Postwar theories as to what happed to Cyclops evolved from the mysterious to the absurd. These included natural phenomena such as cyclones, rogue waves, extreme weather, and methane bubbles from the ocean floor affecting the ship’s buoyancy.  The supernatural theories were some of the most spectacular because the ship was presumed to have been lost in the infamous maritime anomaly known as the Bermuda Triangle.  Theories include alien abductions, gigantic sea monsters, time travel, and capture by citizens of the Lost City of Atlantis. There is little evidence to support such outlandish hypotheses, so what really happened to the Cyclops? No trace of the ship nor crew has ever been found.

When Cyclops departed Bahia, Brazil in February 1918, it is known that one of the ships' engines was not operational.  The ship was also loaded (perhaps improperly) with an unfamiliar, and much denser, load of manganese ore as opposed to the coal it was designed to transport.  Merchant captains operating near the Bahamas, where Cyclops is thought to have been operating, reported heavy seas and a sudden cyclone.  As the Proteus-class ship was reported to list excessively in heavy seas, rough seas and an unstable load probably caused the ship to completely roll over at night and quickly plunge beneath the sea. The theory of rapid sinking is strengthened by the fact that no distress call was ever heard from the ship. The storms might also explain why no flotsam from Cyclops was found, as sailors would have lashed most everything down.
The mysterious George W. Worley.  
To perpetuate the strange history of Cyclops we should mention that all four Proteus-class ships built were lost to extraordinary circumstances.  USS Proteus and USS Nereus were both sold to Canada and disappeared without a trace in the Atlantic Ocean less than a month apart in 1941. The fourth ship of the class, USS Jupiter, was converted to the U.S. Navy's first aircraft carrier, USS Langley, in 1920 and after her conversion to a seaplane tender was lost to enemy action in the Pacific Ocean in 1942.

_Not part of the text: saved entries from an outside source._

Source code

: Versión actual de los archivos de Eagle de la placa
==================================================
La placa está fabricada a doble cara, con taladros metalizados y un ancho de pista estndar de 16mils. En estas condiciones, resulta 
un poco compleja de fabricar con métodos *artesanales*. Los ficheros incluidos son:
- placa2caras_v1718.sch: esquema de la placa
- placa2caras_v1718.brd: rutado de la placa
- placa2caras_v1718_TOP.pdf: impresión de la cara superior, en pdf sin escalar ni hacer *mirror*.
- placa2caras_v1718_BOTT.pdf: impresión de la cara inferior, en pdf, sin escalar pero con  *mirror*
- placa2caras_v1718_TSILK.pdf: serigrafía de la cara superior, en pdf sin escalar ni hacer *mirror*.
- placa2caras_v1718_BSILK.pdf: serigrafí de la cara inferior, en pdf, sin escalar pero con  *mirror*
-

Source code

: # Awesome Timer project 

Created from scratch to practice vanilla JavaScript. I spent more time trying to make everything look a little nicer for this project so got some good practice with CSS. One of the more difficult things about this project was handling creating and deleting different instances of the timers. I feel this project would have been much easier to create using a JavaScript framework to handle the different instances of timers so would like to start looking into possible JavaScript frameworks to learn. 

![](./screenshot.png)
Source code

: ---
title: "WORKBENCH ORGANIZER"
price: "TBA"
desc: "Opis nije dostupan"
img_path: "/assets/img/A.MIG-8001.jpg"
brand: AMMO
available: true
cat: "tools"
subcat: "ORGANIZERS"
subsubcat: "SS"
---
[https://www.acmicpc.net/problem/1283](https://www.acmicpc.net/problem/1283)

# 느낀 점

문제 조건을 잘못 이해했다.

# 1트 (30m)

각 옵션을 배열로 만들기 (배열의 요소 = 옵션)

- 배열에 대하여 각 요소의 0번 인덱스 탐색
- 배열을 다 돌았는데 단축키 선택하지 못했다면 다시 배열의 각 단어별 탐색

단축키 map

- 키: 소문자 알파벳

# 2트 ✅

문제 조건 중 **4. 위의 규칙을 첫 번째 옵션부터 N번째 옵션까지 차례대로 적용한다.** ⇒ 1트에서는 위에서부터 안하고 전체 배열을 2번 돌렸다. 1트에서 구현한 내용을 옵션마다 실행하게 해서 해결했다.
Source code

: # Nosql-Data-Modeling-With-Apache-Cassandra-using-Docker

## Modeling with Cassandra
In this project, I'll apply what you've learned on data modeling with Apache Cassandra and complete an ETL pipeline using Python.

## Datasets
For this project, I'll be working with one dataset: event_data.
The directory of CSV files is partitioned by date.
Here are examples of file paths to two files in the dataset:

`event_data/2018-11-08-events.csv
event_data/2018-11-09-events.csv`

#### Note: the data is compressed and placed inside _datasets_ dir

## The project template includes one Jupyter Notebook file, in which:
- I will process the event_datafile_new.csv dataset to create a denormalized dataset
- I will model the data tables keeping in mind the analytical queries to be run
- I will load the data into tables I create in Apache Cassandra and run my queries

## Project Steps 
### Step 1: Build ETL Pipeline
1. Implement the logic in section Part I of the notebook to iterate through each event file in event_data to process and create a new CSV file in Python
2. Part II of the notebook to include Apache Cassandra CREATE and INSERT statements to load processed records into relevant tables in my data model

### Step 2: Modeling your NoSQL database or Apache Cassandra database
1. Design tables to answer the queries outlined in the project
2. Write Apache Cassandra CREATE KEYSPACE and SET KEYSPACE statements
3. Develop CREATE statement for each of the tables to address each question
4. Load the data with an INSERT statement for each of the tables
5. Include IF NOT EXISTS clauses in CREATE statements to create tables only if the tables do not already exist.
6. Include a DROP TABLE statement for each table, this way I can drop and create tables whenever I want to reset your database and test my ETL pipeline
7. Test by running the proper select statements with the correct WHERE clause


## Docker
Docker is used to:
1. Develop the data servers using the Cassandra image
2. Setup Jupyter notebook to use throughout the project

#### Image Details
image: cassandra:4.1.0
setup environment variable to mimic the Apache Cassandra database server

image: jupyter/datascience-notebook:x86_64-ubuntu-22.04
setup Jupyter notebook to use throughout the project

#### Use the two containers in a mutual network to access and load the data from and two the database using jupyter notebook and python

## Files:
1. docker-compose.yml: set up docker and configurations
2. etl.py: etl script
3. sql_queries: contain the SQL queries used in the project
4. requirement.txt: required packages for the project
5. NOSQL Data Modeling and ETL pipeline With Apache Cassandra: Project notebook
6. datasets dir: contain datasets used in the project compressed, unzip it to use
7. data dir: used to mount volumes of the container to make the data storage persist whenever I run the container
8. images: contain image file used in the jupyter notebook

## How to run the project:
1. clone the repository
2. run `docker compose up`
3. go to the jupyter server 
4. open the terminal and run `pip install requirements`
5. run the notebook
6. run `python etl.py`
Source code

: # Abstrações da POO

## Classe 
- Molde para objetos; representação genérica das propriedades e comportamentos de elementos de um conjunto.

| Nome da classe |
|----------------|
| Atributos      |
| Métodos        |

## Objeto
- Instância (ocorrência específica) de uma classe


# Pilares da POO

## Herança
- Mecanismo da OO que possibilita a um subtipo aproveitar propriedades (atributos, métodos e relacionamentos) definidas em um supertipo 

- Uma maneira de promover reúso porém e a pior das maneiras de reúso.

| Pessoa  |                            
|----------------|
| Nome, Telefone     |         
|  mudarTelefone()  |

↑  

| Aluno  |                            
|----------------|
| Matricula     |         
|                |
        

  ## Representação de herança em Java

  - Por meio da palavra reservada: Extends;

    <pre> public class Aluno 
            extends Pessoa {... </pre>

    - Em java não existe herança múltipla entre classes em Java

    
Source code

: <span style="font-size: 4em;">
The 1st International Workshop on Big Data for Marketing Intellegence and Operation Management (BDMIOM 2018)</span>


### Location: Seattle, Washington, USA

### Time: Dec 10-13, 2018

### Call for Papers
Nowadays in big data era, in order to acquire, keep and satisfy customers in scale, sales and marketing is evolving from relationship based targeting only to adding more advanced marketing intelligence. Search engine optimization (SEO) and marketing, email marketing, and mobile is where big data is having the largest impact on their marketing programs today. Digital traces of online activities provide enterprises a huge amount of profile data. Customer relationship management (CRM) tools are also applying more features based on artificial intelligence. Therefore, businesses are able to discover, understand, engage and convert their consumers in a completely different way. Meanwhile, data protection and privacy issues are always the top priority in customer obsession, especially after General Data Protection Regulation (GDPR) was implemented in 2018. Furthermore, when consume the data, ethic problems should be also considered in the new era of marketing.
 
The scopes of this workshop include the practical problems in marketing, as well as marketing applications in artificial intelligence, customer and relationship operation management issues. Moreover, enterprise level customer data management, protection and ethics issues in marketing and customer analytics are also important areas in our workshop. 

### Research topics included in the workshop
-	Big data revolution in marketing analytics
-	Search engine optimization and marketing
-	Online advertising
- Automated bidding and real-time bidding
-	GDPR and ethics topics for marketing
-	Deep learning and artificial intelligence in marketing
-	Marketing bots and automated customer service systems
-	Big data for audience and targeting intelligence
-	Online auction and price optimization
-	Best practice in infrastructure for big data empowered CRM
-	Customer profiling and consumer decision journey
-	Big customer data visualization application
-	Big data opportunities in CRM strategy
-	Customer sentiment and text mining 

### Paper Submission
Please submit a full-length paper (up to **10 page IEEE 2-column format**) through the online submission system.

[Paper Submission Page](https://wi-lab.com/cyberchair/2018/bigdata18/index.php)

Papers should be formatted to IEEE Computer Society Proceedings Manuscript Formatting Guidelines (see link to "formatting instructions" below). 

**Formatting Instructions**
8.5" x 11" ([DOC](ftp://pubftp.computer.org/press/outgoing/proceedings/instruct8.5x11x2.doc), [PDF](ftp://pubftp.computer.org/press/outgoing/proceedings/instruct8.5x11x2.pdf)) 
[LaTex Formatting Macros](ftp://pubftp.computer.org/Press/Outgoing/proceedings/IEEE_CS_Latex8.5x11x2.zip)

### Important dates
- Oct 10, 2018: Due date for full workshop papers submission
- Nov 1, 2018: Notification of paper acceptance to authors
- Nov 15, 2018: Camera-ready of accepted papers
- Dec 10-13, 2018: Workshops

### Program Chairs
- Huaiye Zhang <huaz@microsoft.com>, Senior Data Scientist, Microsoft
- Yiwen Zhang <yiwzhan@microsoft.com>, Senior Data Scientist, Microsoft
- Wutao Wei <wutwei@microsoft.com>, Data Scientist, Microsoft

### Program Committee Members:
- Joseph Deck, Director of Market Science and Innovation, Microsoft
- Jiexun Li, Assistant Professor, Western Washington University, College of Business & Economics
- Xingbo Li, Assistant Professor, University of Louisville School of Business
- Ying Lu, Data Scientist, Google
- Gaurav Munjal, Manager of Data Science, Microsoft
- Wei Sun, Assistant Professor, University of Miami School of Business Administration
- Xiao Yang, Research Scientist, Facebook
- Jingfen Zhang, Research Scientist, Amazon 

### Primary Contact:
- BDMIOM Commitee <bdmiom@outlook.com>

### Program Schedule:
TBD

In 1973, a former Navy diver claimed that while diving in search of USS Scorpion (SSN-589) in 1969, he stood on the deck of USS Cyclops off the coast of Virginia. Was this an exaggeration? Was it Cyclops or perhaps one of her sister ships? The verdict is still open as USS Scorpion was later located at another location and the U.S. Navy ceased recovery operations in the area. This only added fodder to the mystery of Cyclops’ ultimate fate.
Fascination with the Bermuda Triangle and the craft associated with its mysteries continues to grow.  But what has any of this to do with a lion?  To add further controversy to the already epic stories surrounding USS Cyclops, we are presented a fascinating sidebar to history. 

At the time, it was not unusual for U.S. Navy ships to have mascots.  Cats, dogs, and goats typically filled these roles.  There were, however, more exotic mascots representing our warships and shore stations a century ago.  USS Langley featured a honey bear (also known as a kinkajou), a turkey kept watch with a goat named Billy aboard USS Louisiana, and a black bear going by the name of Whiskey could once be found at Naval Air Station Norfolk.  But perhaps the most outrageous ship mascot of them all sailed aboard USS Cyclops.  Lt. Cmdr. Worley apparently obtained a lion names Teddy in Rio de Janeiro at some point prior to December 1910, which he then brought aboard ship.  The Navy did not approve and Worley advertised in newspapers for a zoo to take custody of the 150 pound beast that, “[P]lays with the men like a kitten would.”  The fate of the lion, like the Cyclops, remains unknown.